Children's burial ground, Clonbrock Demesne, Co. Galway
Co. Galway |
Burial Grounds
On a small hillock within the former demesne lands of Clonbrock in County Galway, there is nothing left to see.
That absence is, in its own way, the point. A children's burial ground once occupied this rise in the landscape, and it was cleared away during land works carried out by the ESB, roughly a quarter of a century before the site was formally recorded. No surface trace survives.
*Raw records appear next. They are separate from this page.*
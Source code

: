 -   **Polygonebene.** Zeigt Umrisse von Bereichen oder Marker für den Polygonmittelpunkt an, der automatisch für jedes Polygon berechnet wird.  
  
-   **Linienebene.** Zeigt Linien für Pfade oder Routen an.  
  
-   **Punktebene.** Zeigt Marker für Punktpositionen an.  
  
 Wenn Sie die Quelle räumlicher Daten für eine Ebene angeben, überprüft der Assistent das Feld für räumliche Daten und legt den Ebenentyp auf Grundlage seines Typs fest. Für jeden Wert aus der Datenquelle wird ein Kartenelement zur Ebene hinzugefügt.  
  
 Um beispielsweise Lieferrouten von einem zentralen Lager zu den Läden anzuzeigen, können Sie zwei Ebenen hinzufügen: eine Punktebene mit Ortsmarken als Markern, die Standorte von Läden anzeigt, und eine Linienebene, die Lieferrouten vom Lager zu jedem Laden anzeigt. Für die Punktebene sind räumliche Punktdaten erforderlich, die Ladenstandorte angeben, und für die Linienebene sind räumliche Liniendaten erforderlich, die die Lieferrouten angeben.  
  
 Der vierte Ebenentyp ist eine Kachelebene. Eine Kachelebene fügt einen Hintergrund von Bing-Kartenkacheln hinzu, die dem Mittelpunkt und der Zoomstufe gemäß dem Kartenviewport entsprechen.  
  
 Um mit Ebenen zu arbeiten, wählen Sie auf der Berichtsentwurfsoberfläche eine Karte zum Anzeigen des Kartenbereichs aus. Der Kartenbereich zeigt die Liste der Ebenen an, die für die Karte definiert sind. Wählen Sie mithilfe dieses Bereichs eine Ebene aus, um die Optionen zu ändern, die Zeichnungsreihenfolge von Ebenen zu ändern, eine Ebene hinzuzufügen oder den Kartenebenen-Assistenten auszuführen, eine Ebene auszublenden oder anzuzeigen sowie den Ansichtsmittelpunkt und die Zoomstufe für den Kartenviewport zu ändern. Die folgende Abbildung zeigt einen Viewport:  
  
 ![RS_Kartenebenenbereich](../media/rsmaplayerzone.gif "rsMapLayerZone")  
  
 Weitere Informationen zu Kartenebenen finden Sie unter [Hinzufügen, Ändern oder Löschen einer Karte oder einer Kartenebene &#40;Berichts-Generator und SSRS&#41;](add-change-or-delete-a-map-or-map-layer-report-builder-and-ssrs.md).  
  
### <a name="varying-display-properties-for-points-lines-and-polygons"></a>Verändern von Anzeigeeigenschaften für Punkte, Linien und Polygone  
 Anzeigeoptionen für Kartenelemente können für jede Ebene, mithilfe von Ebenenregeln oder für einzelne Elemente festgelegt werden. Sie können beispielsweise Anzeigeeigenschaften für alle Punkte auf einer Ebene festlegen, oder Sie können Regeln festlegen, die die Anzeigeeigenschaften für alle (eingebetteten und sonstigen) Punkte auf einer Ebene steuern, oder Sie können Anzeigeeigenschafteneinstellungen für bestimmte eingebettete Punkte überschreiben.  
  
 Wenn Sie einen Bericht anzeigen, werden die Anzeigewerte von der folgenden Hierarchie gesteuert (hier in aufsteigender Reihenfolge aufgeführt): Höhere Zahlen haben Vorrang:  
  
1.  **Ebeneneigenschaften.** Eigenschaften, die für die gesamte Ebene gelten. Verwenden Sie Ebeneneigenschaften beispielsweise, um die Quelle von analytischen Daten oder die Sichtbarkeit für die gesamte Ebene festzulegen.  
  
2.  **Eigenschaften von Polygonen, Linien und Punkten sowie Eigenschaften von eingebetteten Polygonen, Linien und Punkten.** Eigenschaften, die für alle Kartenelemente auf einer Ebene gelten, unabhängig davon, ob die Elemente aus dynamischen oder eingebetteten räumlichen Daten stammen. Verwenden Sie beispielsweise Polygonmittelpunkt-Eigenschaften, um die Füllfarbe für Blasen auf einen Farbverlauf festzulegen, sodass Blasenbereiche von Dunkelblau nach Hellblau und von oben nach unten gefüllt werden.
The site belongs to a category of burial place found across Ireland known as a cillín, sometimes also called a killeen or children's burial ground. These were informal, unconsecrated plots used for centuries to inter unbaptised infants, stillborn children, and occasionally others considered ineligible for burial in consecrated ground under Catholic ecclesiastical law. They tend to occupy liminal or marginal spaces, old ringforts, boundary ditches, shorelines, or, as here, small hillocks set apart from the working landscape. Their use reflects the intersection of canonical restriction and community necessity; families needed somewhere to bury their children with care and dignity, even when the Church offered no official place. The Clonbrock example sat within demesne land, the enclosed private estate of the Dillon family whose seat, Clonbrock House, was one of the significant Anglo-Irish estates of east Galway. That such a site existed within or adjacent to that landscape points to the presence of a local rural community whose burial practices operated quietly alongside the more formal order of the estate.